There is no creature on this Earth more giddy than a writer with a new toy.
My new toy is a setting that I think combines a healthy portion of the things I love into one great mess of a thing. It’s a new setting for a series of YA stories that I’m frantically working on between sporadic chunks of freelance web design (if you’re reading this and need a website, email me, because I don’t have enough work right now). Pretty much every free moment right now is consumed with thinking out the implications of my idea, building up my society, my character ideas, my plot ideas (and panicking about impending fatherhood). I could get a ten book series from this idea, easily. I could work on this single setting indefinitely. Or at least until it really bores me, but right now I don’t see that happening any time soon.
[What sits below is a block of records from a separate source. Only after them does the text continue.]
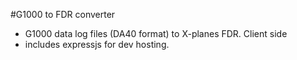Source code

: #G1000 to FDR converter
- G1000 data log files (DA40 format) to X-planes FDR. Client side
- includes expressjs for dev hosting.
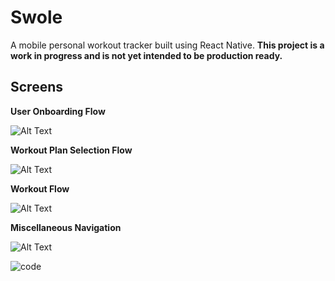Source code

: Swole 
============
A mobile personal workout tracker built using React Native.
**This project is a work in progress and is not yet intended to be production ready.**

## Screens
**User Onboarding Flow**

![Alt Text](https://drive.google.com/uc?export=view&id=1GgF3EsxyoajeaXGlnONHJBcJH0ysNcWq)

**Workout Plan Selection Flow**

![Alt Text](https://drive.google.com/uc?export=view&id=1gJJ-3ZEL2gHGVGBttrqdI1feLAGXMzZ4)

  **Workout Flow**

  ![Alt Text](https://drive.google.com/uc?export=view&id=10_VmvekPAl0im7pt6ZVIHuv5DXRLldtO)

  **Miscellaneous Navigation** 

![Alt Text](https://drive.google.com/uc?export=view&id=1PHZ6FljeURfgKMItGzLG9shENCjxX7eh)






  

![code](https://upload.wikimedia.org/wikipedia/commons/thumb/e/ee/Gadus_morhua_Cod-2b-Atlanterhavsparken-Norway.JPG/720px-Gadus_morhua_Cod-2b-Atlanterhavsparken-Norway.JPG)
It’s a daunting prospect though.
I’ve got a lot of practice thinking in terms of single story worlds. Worlds that lend to characters that solve themselves neatly like little puzzle boxes in a few thousand words. For the longest time, the idea of writing a series didn’t occur to me. But I started to notice a trend in my fan mail (yes, shut up, I get fan mail sometimes). I’d say about 75% of my fan letters were asking me to write more in a particular setting/world. Very few readers seemed to be satisfied with just the one story in the world.
So I’ve been trying to think in terms of series now. But there aren’t a lot of resources out there that I’ve come across that describe how to develop such things. And the marketability of it seems much riskier. Devote a lot of energy into a series and nobody wants part of it, you’re kind of out a lot of time.
My technique has to be different. I need stories that run longer arcs.. I need a world that isn’t irrevocably changed right off. I need a world that can breathe for a while, that I can change over a long period of time. So learning how to do that is going to be my new experience I think. It’s not looking very easy so far.
But like the inhabitants of my new world say, “there are no easy scores in Dungeonspace.” There are also no easy scores in the writing world.